Abstract

Understanding the growth and changes in urban environments are the most dynamic system on the earth’s surface is critical for urban planning and sustainable management. This study attempts to present a space-borne satellite-based approach to demonstrate the urban change and its relation with land surface temperature (LST) variation in urban areas of Klang valley, Malaysia. For this purpose an object-based nearest neighbour classifier (S-NN) approach was first applied on SPOT 5 data acquired on 2003 and 2010 and subsequently five land cover categories were extracted. The overall accuracies of the classified maps of 2003 and 2010 were 90.5 % and 91 % respectively.

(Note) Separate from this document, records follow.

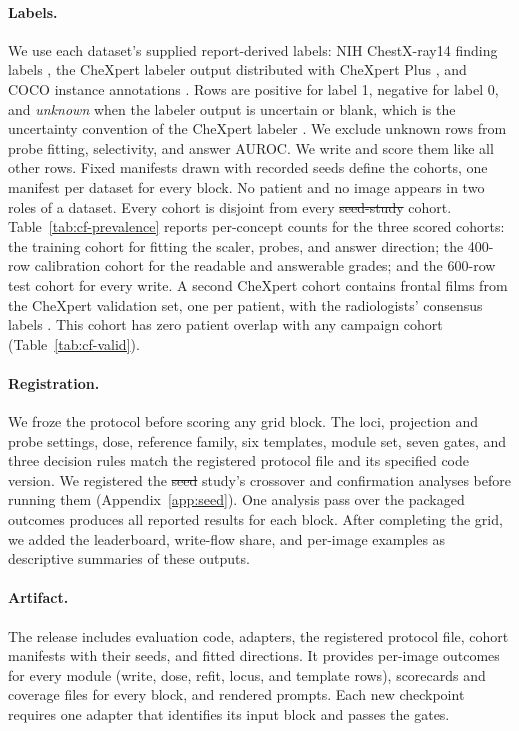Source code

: \documentclass{article}
\makeatletter
\providecommand{\DIFaddtex}[1]{{\protect\color{blue}\uwave{#1}}} %
\providecommand{\DIFdeltex}[1]{{\protect\color{red}\sout{#1}}} %
\providecommand{\DIFaddbegin}{} %
\providecommand{\DIFaddend}{} %
\providecommand{\DIFdelbegin}{} %
\providecommand{\DIFdelend}{} %
\providecommand{\DIFadd}[1]{\texorpdfstring{\DIFaddtex{#1}}{#1}} %
\providecommand{\DIFdel}[1]{\texorpdfstring{\DIFdeltex{#1}}{}} %
\providecommand{\DIFscaledelfig}{0.5}
\newlength{\DIFdelgraphicswidth} %
\newlength{\DIFdelgraphicsheight} %
\providecommand{\DIFaddincludegraphics}[2][]{{\color{blue}\fbox{\DIFOincludegraphics[#1]{#2}}}} %
\providecommand{\DIFdelincludegraphics}[2][]{%
\sbox{\DIFdelgraphicsbox}{\DIFOincludegraphics[#1]{#2}}%
\settoboxwidth{\DIFdelgraphicswidth}{\DIFdelgraphicsbox} %
\settoboxtotalheight{\DIFdelgraphicsheight}{\DIFdelgraphicsbox} %
\scalebox{\DIFscaledelfig}{%
\parbox[b]{\DIFdelgraphicswidth}{\usebox{\DIFdelgraphicsbox}\\[-\baselineskip] \rule{\DIFdelgraphicswidth}{0em}}\llap{\resizebox{\DIFdelgraphicswidth}{\DIFdelgraphicsheight}{%
\setlength{\unitlength}{\DIFdelgraphicswidth}%
\begin{picture}(1,1)%
\thicklines\linethickness{2pt} %
{\color[rgb]{1,0,0}\put(0,0){\framebox(1,1){}}}%
{\color[rgb]{1,0,0}\put(0,0){\line( 1,1){1}}}%
{\color[rgb]{1,0,0}\put(0,1){\line(1,-1){1}}}%
\end{picture}%
}\hspace*{3pt}}} %
} %
\DeclareRobustCommand{\DIFaddbegin}{\DIFOaddbegin \let\includegraphics\DIFaddincludegraphics} %
\DeclareRobustCommand{\DIFaddend}{\DIFOaddend \let\includegraphics\DIFOincludegraphics} %
\DeclareRobustCommand{\DIFdelbegin}{\DIFOdelbegin \let\includegraphics\DIFdelincludegraphics} %
\DeclareRobustCommand{\DIFdelend}{\DIFOaddend \let\includegraphics\DIFOincludegraphics} %
\let\sout@orig\sout %
\renewcommand{\sout}[1]{\ifmmode\text{\sout@orig{\ensuremath{#1}}}\else\sout@orig{#1}\fi} %
\makeatother
\begin{document}
\DIFaddend \paragraph{Labels.} We use each dataset's supplied report-derived labels: NIH ChestX-ray14 finding labels \citep{wang2017chestxray}, the CheXpert labeler output \citep{irvin2019chexpert} distributed with CheXpert Plus \citep{chambon2024chexpertplus}, and COCO instance annotations \citep{lin2014coco}. Rows are positive for label 1, negative for label 0, and \emph{unknown} when the labeler output is uncertain or blank, which is the uncertainty convention of the CheXpert labeler \citep{irvin2019chexpert}. We exclude unknown rows from probe fitting, selectivity, and answer AUROC. We write and score them like all other rows. Fixed manifests drawn with recorded seeds define the cohorts, one manifest per dataset for every block. No patient and no image appears in two roles of a dataset. Every cohort is disjoint from every \DIFdelbegin \DIFdel{seed-study }\DIFdelend \DIFaddbegin \DIFadd{pilot-study }\DIFaddend cohort. Table~\ref{tab:cf-prevalence} reports per-concept counts for the three scored cohorts: the training cohort for fitting the scaler, probes, and answer direction; the 400-row calibration cohort for the readable and answerable grades; and the 600-row test cohort for every write. A second CheXpert cohort contains \cfValidRows{} frontal films from the CheXpert validation set, one per patient, with the radiologists' consensus labels \citep{irvin2019chexpert}. This cohort has zero patient overlap with any campaign cohort (Table~\ref{tab:cf-valid}).

\paragraph{Registration.} We froze the protocol before scoring any grid block. The loci, projection and probe settings, dose, reference family, six templates, module set, seven gates, and three decision rules match the registered protocol file and its specified code version. We registered the \DIFdelbegin \DIFdel{seed }\DIFdelend \DIFaddbegin \DIFadd{pilot }\DIFaddend study's crossover and confirmation analyses before running them (Appendix~\ref{app:seed}). One analysis pass over the packaged outcomes produces all reported results for each block. After completing the grid, we added the leaderboard, write-flow share, and per-image examples as descriptive summaries of these outputs.

\paragraph{Artifact.} The release includes evaluation code, adapters, the registered protocol file, cohort manifests with their seeds, and fitted directions. It provides per-image outcomes for every module (write, dose, refit, locus, and template rows), scorecards and coverage files for every block, and rendered prompts. Each new checkpoint requires one adapter that identifies its input block and passes the gates.
\end{document}
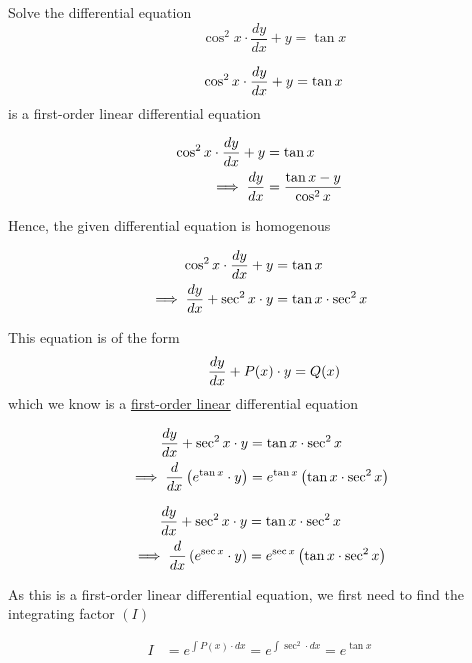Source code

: \documentclass[14pt,fleqn]{extarticle}
\newcommand\intgf{e^{\tan x}}
\newcommand\expa{\tan x\cdot\sec^2 x}
\begin{document}
\begin{problem}
\statement
	
Solve the differential equation 
\[ \qquad \cos^2 x\cdot \frac{dy}{dx} + y = \tan x \]
%

\begin{step}
  \begin{options} 
     \correct 
     \[ \qquad \cos^2 x\cdot \frac{dy}{dx} + y = \tan  x\]
     is a first-order linear differential equation        
     \incorrect
        
        \begin{align}
	\cos^2 x\cdot\frac{dy}{dx} + y &= \tan x \\ 
	\implies \frac{dy}{dx} &= \dfrac{\tan x - y}{\cos^2 x} 
\end{align}

Hence, the given differential equation is homogenous
    \end{options} 
     \reason 
     
     \begin{align}
	\cos^2 x\cdot\dydx + y &= \tan x \\
	\implies \dydx + \sec^2 x\cdot y &= \expa 
\end{align}  

This equation is of the form 
\[ \qquad \frac{dy}{dx} + P(x)\cdot y = Q(x) \]
which we know is a \underline{first-order linear} differential equation
\end{step}


\begin{step}
  \begin{options} 
     \correct 
       \begin{align}
	\dydx + \sec^2x\cdot y &= \tan x\cdot\sec^2 x \\
	\implies \ddx \left(\intgf\cdot y \right) &= \intgf \left(\expa \right)
\end{align}
     \incorrect
        
        \begin{align}
	\dydx + \sec^2x\cdot y &= \tan x\cdot\sec^2 x \\
	\implies \ddx \left(e^{\sec x}\cdot y \right) &= e^{\sec x} \left(\expa \right)
\end{align}
    \end{options} 
     \reason 
     
     As this is a first-order linear differential equation, we first need to find the integrating factor $(I)$\newline 
     
     \begin{align}
     I &= e^{\int P(x)\cdot dx} = e^{\int \sec^2\cdot dx} = \intgf 
\end{align}


\end{step}
\end{problem}
\end{document}

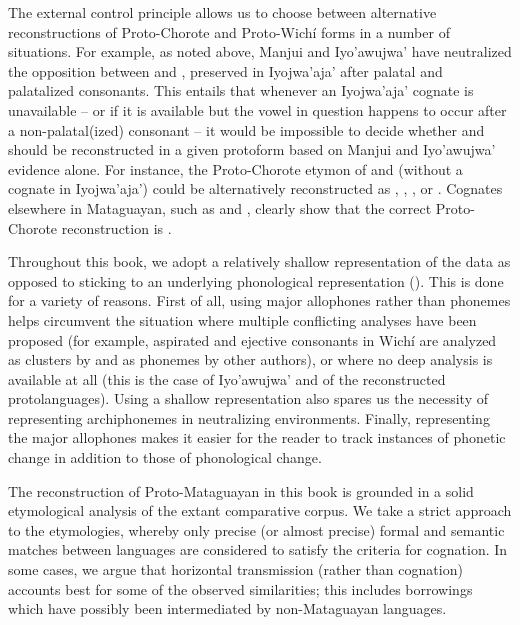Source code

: The external control principle allows us to choose between alternative reconstructions of Proto-Chorote and Proto-Wichí forms in a number of situations. For example, as noted above, Manjui and Iyo’awujwa’ have neutralized the opposition between  and , preserved in Iyojwa’aja’ after palatal and palatalized consonants. This entails that whenever an Iyojwa’aja’ cognate is unavailable -- or if it is available but the vowel in question happens to occur after a non-palatal(ized) consonant -- it would be impossible to decide whether  and  should be reconstructed in a given protoform based on Manjui and Iyo’awujwa’ evidence alone. For instance, the Proto-Chorote etymon of  and  (without a cognate in Iyojwa’aja’) could be alternatively reconstructed as , , , or . Cognates elsewhere in Mataguayan, such as  and , clearly show that the correct Proto-Chorote reconstruction is .

Throughout this book, we adopt a relatively shallow representation of the data as opposed to sticking to an underlying phonological representation (). This is done for a variety of reasons. First of all, using major allophones rather than phonemes helps circumvent the situation where multiple conflicting analyses have been proposed (for example, aspirated and ejective consonants in Wichí are analyzed as clusters by  and as phonemes by other authors), or where no deep analysis is available at all (this is the case of Iyo’awujwa’ and of the reconstructed protolanguages). Using a shallow representation also spares us the necessity of representing archiphonemes in neutralizing environments. Finally, representing the major allophones makes it easier for the reader to track instances of phonetic change in addition to those of phonological change.

The reconstruction of Proto-Mataguayan in this book is grounded in a solid etymological analysis of the extant comparative corpus. We take a strict approach to the etymologies, whereby only precise (or almost precise) formal and semantic matches between languages are considered to satisfy the criteria for cognation. In some cases, we argue that horizontal transmission (rather than cognation) accounts best for some of the observed similarities; this includes borrowings which have possibly been intermediated by non-Mataguayan languages.

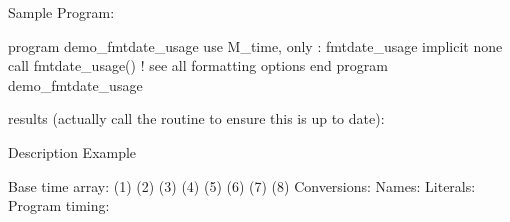 \begin{DoxyVerb}Sample Program:

 program demo_fmtdate_usage
 use M_time, only : fmtdate_usage
 implicit none
    call fmtdate_usage() ! see all formatting options
 end program demo_fmtdate_usage

results (actually call the routine to ensure this is up to date):

 Description                                        Example

 Base time array:
 (1) %
 (2) %
 (3) %
 (4) %
 (5) %
 (6) %
 (7) %
 (8) %
 Conversions:
  Names:
  Literals:
  Program timing:


\end{DoxyVerb}
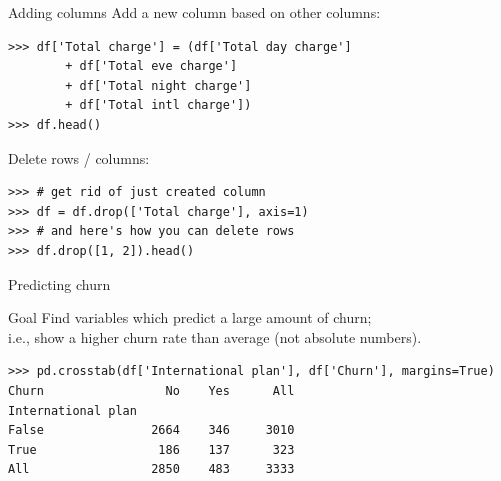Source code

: \documentclass[aspectratio=169,usenames,dvipsnames]{beamer}
\begin{document}
\begin{frame}[fragile]{Adding columns}
Add a new column based on other columns:
\begin{lstlisting}
>>> df['Total charge'] = (df['Total day charge']
        + df['Total eve charge']
        + df['Total night charge']
        + df['Total intl charge'])
>>> df.head()
\end{lstlisting}

Delete rows / columns:

\begin{lstlisting}
>>> # get rid of just created column
>>> df = df.drop(['Total charge'], axis=1)
>>> # and here's how you can delete rows
>>> df.drop([1, 2]).head()
\end{lstlisting}
\end{frame}

\begin{frame}[fragile]{Predicting churn}
\begin{block}{Goal}
    Find variables which predict a large amount of churn;\\
    i.e., show a higher churn rate than average (not absolute numbers).
\end{block}

\begin{lstlisting}
>>> pd.crosstab(df['International plan'], df['Churn'], margins=True)
Churn                 No    Yes      All
International plan
False               2664    346     3010
True                 186    137      323
All                 2850    483     3333
\end{lstlisting}
\end{frame}
\end{document}
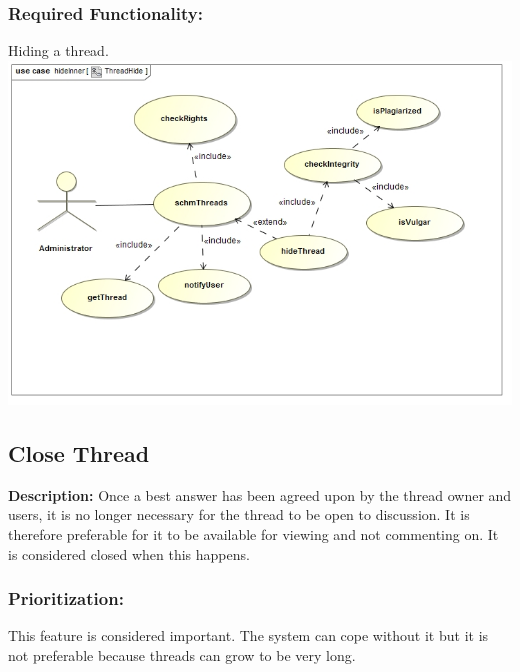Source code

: \documentclass[a4paper,11pt]{article}
\begin{document}
\subsubsection{Required Functionality:} 
Hiding a thread.\\
\includegraphics[width=1\linewidth]{./Images/SCHMThread/ThreadHide.jpg}\\

\subsection{Close Thread}
\textbf{Description:}
Once a best answer has been agreed upon by the thread owner and users, it is no longer necessary for the thread to be open to discussion. It is therefore preferable for it to be available for viewing and not commenting on. It is considered closed when this happens. \\
\subsubsection{Prioritization:}
This feature is considered important. The system can cope without it but it is not preferable because threads can grow to be very long.\\
\end{document}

The classified maps were then used as inputs to perform the post classification change detection. The results revealed that the post-classification object-based change detection analysis performed reasonably well with an overall accuracy of 87.5 %, with Kappa statistic of 0.81 %. The changes represented that the urban expanded by 10 % over the period, whereas the urban expansion had caused reduction in soil (1.4 %) and vegetation (11.4 %), and growth in oil palm (2 %), and water (0.7 %). Additionally decision tree method was used to derive the surface heat fluxes from thermal infrared Landsat TM and ETM+bands. Subsequently, a comparison was made with classified result from SPOT 5 images. Results showed high correlation between urban growth and LST.